___ Records supplied

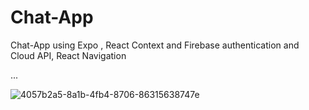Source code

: # Chat-App
Chat-App using Expo , React Context and Firebase authentication and Cloud API, React Navigation




...


![4057b2a5-8a1b-4fb4-8706-86315638747e](https://user-images.githubusercontent.com/115731682/226997304-e4067b34-3d3d-44dd-8df5-f1184e6f3888.jpg)















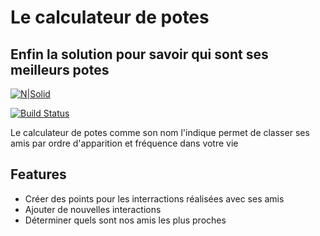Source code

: # Le calculateur de potes
## Enfin la solution pour savoir qui sont ses meilleurs potes

[![N|Solid](https://cldup.com/dTxpPi9lDf.thumb.png)](https://nodesource.com/products/nsolid)

[![Build Status](https://travis-ci.org/joemccann/dillinger.svg?branch=master)](https://travis-ci.org/joemccann/dillinger)

Le calculateur de potes comme son nom l'indique permet de classer ses amis par ordre d'apparition et fréquence dans votre vie 

## Features

- Créer des points pour les interractions réalisées avec ses amis
- Ajouter de nouvelles interactions
- Déterminer quels sont nos amis les plus proches


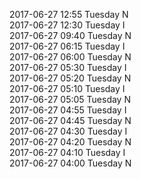 2017-06-27 12:55 Tuesday  N  
2017-06-27 12:30 Tuesday  I  
2017-06-27 09:40 Tuesday  N  
2017-06-27 06:15 Tuesday  I  
2017-06-27 06:00 Tuesday  N  
2017-06-27 05:30 Tuesday  I  
2017-06-27 05:20 Tuesday  N  
2017-06-27 05:10 Tuesday  I  
2017-06-27 05:05 Tuesday  N  
2017-06-27 04:55 Tuesday  I  
2017-06-27 04:45 Tuesday  N  
2017-06-27 04:30 Tuesday  I  
2017-06-27 04:20 Tuesday  N  
2017-06-27 04:10 Tuesday  I  
2017-06-27 04:00 Tuesday  N  
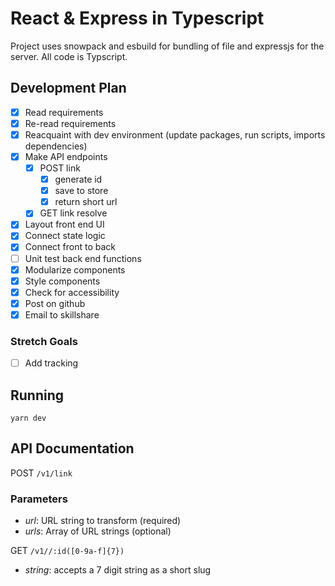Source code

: # React & Express in Typescript

Project uses snowpack and esbuild for bundling of file and expressjs for the server. All code is Typscript. 



## Development Plan

- [x] Read requirements
- [x] Re-read requirements
- [x] Reacquaint with dev environment (update packages, run scripts, imports dependencies)
- [x] Make API endpoints
  - [x] POST link
    - [x] generate id
    - [x] save to store
    - [x] return short url
  - [x] GET link resolve
- [X] Layout front end UI
- [X] Connect state logic
- [X] Connect front to back
- [ ] Unit test back end functions
- [X] Modularize components
- [X] Style components
- [X] Check for accessibility 
- [X] Post on github
- [X] Email to skillshare

### Stretch Goals
 
- [ ] Add tracking

## Running

`yarn dev`


## API Documentation 

POST `/v1/link`

### Parameters

* _url_: URL string to transform (required)
* _urls_: Array of URL strings (optional)

GET `/v1//:id([0-9a-f]{7})`

* _string_: accepts a 7 digit string as a short slug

______

Your task
Retype, exactly as shown, the lines from the one with "- [x] Make API endpoints" through the end of the records.

Solution to the exercise
- [x] Make API endpoints
  - [x] POST link
    - [x] generate id
    - [x] save to store
    - [x] return short url
  - [x] GET link resolve
- [X] Layout front end UI
- [X] Connect state logic
- [X] Connect front to back
- [ ] Unit test back end functions
- [X] Modularize components
- [X] Style components
- [X] Check for accessibility 
- [X] Post on github
- [X] Email to skillshare

### Stretch Goals
 
- [ ] Add tracking

## Running

`yarn dev`


## API Documentation 

POST `/v1/link`

### Parameters

* _url_: URL string to transform (required)
* _urls_: Array of URL strings (optional)

GET `/v1//:id([0-9a-f]{7})`

* _string_: accepts a 7 digit string as a short slug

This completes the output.